Violent prison attacks should be prosecuted, rules High Court23 June 2016
Prisoners can now be prosecuted for attacks on prison workers
The High Court has this week (21 June 2016) ruled that it is important to be able to prosecute prisoners for acts of violence committed against prison officers while serving time in prison, as a way of protecting prison officers and prisoners. This amounted to a landmark victory for the Prison Officers Association (POA).
The ruling comes after the POA contested a police decision not to prosecute a prisoner who assaulted an officer (who wishes to remain anonymous) at HMP Coldingley in January 2016.
The prisoner in question was being verbally abusive towards medical staff when the prison officer asked him to leave the area. The inmate instead punched the officer and attempted to gouge out his eye.
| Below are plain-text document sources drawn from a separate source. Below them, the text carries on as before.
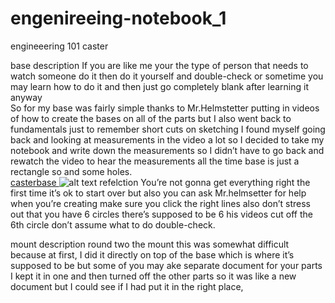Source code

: # engenireeing-notebook_1
engineeering 101 caster 

base 
description 
If you are like me your the type of person that needs to watch someone do it then do it yourself and double-check or sometime you may learn how to do it and then just go completely blank after learning it anyway  
 So for my base was fairly simple thanks to Mr.Helmstetter putting in videos of how to create the bases on all of the parts but I also went back to fundamentals just to remember short cuts on sketching I found myself going back and looking at measurements in the video a lot so I decided to take my notebook and write down the measurements so I didn’t have to go back and rewatch the video to hear the measurements all the time base is just a rectangle so and some holes.  
[casterbase ](https://cvilleschools.onshape.com/documents/3cc5c097176f9a1a1fd88ed1/w/de3db8f8d2ee66fe11013c04/e/66245ca8a02398bf796dbde8)
![alt text](https://lh3.googleusercontent.com/SipVg8jrQD2m5qjLq6M85Jr4CtTsxh8CTxMGWL7AkHIlNz5Tw22St6KV2F0wZ2IknFyBH37D839oMzI_q9W_TlvM6f_Qmxy0eVlB4B1_y-xN3yY-XXnh2poK5_x0D3CvkqtDb4iHooPRlTaoJ4l9wF9Xf_nHea9gxwaZVDfsu6cEsI7D3VKKLVKiS2qJLgUznBW5wcjF1CDG4m9H0EodKIla-WJyWD5bI_yleVVSzKJM8c5OuCl7QHu5wEVfOxiMr-jrt8rn_5bSduPkTS2vEBdtvyvMB7fzbiTSeifzMmLZKYoewIyZ6dFIzHiQskZCMWqzt7DJfZ4ZAS0v1y2u3NTttDR7GnvlUdqmPOcYPPrSqNg5gmIrtr4y-2qczVabeppmuUCh5SSN__DgMFBmKMkXSQ4nSEKCvUnvI3PjIgQBGo5auuU5QFo0OegHnuRjDGvwFw_SrXh57gf0ZJWB8_1pFsH4P5M-MReVM00C_zs6lYYT2PZINvTN0FYLjtlBIsNpGQKUsAJgGgbnHj3pxlRG4t8LXDt6SpvXGaMJ5IzFb3YkaQy0gQMsO6aw1QLnrZcUBH1V-Uwyn82qnbOLVLTiskOgbZUEH_VG9Rc7AetzbDudit3Atp0TYju3xl4NfqpuPZYQveQ54IoOpNtmf1pnNlFW_xU-knwF3dAe1C2Q8QOMHItXKdi8OKrMAg=w608-h377-no?authuser=0.jpg)
refelction 
You’re not gonna get everything right the first time it’s ok to start over but also you can ask Mr.helmsetter for help when you’re creating make sure you click the right lines also don’t stress out that you have 6 circles there’s supposed to be 6 his videos cut off the 6th circle don’t assume what to do double-check.


mount 
description 
 round two the mount this was somewhat difficult because at first, I did it directly on top of the base which is where it’s supposed to be but some of you may ake separate document for your parts I kept it in one and then turned off the other parts so it was like a new document but I could see if I had put it in the right place,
Police were informed of the incident but responded that they would not ‘be taking the matter further’ because it was ‘not in the public interest’ due to the length of imprisonment the man was already due to serve, and the fact that the prisoner had been moved to a higher security prison as a result of the attack.
The POA member contacted his union, who instructed Thompsons Solicitors to investigate the case.
Thompsons Solicitors’ criminal law experts challenged the decision not to prosecute the prisoner, something which was supported by the High Court of Justice. Thompsons’ personal injury team is now acting for the prison officer in a civil case for damages.
Assistant General Secretary of the POA, Glyn Travis, said: “Our members should be afforded the same rights as any worker carrying out a public service. Prison officers are often required to work with violent individuals, but that does not mean they should be expected to be dismissed by police when they are physically attacked.
“We’re grateful to Thompsons Solicitors for fighting for this on behalf of our member and securing today’s successful outcome. This is an important victory for prison officers everywhere as it states very clearly that violence will not be tolerated against prison staff and that there will be consequences.”
Paula Porter, Head of Criminal Law at Thompsons Solicitors said: “This was clearly a serious assault on an officer entitled to protection whilst carrying out his duties. Violent acts committed by inmates against prison officers are just as concerning as violent acts committed on the streets, and should be not be taken anymore lightly because they take place within a prison setting.”